Japan Geoscience Union Meeting 2023

Presentation information

[J] Oral

A (Atmospheric and Hydrospheric Sciences ) » A-AS Atmospheric Sciences, Meteorology & Atmospheric Environment

[A-AS08] Weather, Climate, and Environmental Science Studies using High-Performance Computing

Sun. May 21, 2023 1:45 PM - 3:00 PM 304 (International Conference Hall, Makuhari Messe)

convener:Hisashi Yashiro(National Institute for Environmental Studies), Tomoki Miyakawa(Atmosphere and Ocean Research Institute, The University of Tokyo), Chihiro Kodama(Japan Agency for Marine-Earth Science and Technology), Shigenori Otsuka(RIKEN Center for Computational Science), Chairperson:Hisashi Yashiro(National Institute for Environmental Studies)


2:45 PM - 3:00 PM

[AAS08-05] Importance of Minor-Looking Treatments in Global Climate Models

*Hideaki Kawai1, Kohei Yoshida1, Tsuyoshi Koshiro1, Seiji Yukimoto1 (1.Meteorological Research Institute)

Keywords:climate model, numerical prediction model, parameterization

Modelers know very well that parameter tuning can drastically control the performance of climate models.

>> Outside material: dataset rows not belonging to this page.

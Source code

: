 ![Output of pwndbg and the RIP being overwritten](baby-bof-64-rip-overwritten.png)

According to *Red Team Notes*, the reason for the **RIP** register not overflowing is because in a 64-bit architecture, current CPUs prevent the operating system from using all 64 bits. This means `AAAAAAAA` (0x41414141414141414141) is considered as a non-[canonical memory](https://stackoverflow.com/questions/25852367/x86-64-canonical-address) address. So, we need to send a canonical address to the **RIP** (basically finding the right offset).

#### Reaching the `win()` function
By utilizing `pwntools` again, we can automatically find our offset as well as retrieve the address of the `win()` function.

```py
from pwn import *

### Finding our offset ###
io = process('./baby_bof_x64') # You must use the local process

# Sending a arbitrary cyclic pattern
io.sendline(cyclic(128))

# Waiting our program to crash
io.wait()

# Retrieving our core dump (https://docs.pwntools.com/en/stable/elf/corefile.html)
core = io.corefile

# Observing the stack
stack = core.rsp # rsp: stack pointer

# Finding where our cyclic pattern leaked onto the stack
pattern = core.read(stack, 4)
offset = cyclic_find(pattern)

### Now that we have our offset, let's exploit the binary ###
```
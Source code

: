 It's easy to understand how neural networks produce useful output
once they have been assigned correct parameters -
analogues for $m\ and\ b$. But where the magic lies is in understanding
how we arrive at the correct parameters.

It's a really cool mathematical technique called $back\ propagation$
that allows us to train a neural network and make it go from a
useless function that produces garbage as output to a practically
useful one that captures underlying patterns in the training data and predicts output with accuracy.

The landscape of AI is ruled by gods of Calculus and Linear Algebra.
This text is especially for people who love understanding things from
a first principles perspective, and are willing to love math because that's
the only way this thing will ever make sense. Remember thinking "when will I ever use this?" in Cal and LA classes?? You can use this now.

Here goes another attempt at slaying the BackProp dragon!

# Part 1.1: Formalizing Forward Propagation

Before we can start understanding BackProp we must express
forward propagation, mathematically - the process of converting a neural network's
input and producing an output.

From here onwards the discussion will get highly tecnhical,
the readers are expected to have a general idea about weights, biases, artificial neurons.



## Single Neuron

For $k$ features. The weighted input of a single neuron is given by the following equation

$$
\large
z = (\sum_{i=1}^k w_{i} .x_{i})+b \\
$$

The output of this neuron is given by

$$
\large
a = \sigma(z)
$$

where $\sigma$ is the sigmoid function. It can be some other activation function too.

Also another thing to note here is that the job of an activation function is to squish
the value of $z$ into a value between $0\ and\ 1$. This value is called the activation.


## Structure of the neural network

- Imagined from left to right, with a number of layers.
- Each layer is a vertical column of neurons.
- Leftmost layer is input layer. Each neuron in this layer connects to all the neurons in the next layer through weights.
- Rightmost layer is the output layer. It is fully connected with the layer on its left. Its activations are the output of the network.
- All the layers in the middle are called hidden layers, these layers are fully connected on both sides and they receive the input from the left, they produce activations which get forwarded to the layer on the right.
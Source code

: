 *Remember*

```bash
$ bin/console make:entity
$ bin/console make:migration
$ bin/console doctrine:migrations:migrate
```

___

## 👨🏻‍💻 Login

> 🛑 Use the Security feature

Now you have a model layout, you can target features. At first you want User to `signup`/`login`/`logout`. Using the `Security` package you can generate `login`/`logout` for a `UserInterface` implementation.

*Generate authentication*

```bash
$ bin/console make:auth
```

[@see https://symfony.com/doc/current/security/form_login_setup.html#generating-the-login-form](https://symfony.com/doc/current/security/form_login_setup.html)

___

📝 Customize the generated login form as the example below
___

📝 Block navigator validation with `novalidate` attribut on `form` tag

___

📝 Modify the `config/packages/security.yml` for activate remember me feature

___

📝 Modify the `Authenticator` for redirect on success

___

However, parameter tuning is not the only implementation detail that can drastically affect model performance and the representation of various phenomena in models. For example, lower limits (sometimes upper limits) of parameters often control the model performance critically. Not only lower limits but also thresholds of variables that control the enabling or disabling of a specific process sometimes exert a large influence on the performance. In addition, whether two schemes can work together or only one scheme of them exclusively works affects significantly the results. The importance of these treatments is often overlooked and not discussed in the literature. However, the impacts of such minor-looking treatments are often even much larger than introducing advanced parameterizations based on theory or observation. We would like to show a number of examples of various minor-looking treatments that can considerably affect model performance (Kawai et al. 2022, JAMES). Many of them are important not only for GCMs but also for global numerical weather prediction models and even for regional scale models.